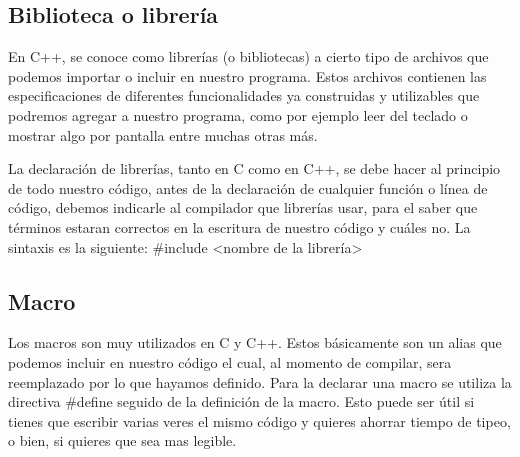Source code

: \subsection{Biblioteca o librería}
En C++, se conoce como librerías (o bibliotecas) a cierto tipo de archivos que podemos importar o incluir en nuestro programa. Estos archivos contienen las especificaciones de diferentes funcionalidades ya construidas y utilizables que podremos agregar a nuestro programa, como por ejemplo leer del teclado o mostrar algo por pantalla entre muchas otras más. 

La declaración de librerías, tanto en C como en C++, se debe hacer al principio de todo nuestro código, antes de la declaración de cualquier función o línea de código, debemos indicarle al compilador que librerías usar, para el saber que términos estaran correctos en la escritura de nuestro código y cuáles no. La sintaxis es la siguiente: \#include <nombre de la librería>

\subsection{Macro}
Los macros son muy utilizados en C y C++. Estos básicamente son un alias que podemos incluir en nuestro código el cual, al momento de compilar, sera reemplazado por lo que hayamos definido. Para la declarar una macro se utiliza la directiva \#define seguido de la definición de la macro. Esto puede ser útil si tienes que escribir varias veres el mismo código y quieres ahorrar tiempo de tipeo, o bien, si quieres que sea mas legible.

Your assignment: In the answer, restate word for word each line from the one with "La declaración de librerías, tanto" through the end of the material above.

Answer for this exercise:
La declaración de librerías, tanto en C como en C++, se debe hacer al principio de todo nuestro código, antes de la declaración de cualquier función o línea de código, debemos indicarle al compilador que librerías usar, para el saber que términos estaran correctos en la escritura de nuestro código y cuáles no. La sintaxis es la siguiente: \#include <nombre de la librería>

\subsection{Macro}
Los macros son muy utilizados en C y C++. Estos básicamente son un alias que podemos incluir en nuestro código el cual, al momento de compilar, sera reemplazado por lo que hayamos definido. Para la declarar una macro se utiliza la directiva \#define seguido de la definición de la macro. Esto puede ser útil si tienes que escribir varias veres el mismo código y quieres ahorrar tiempo de tipeo, o bien, si quieres que sea mas legible.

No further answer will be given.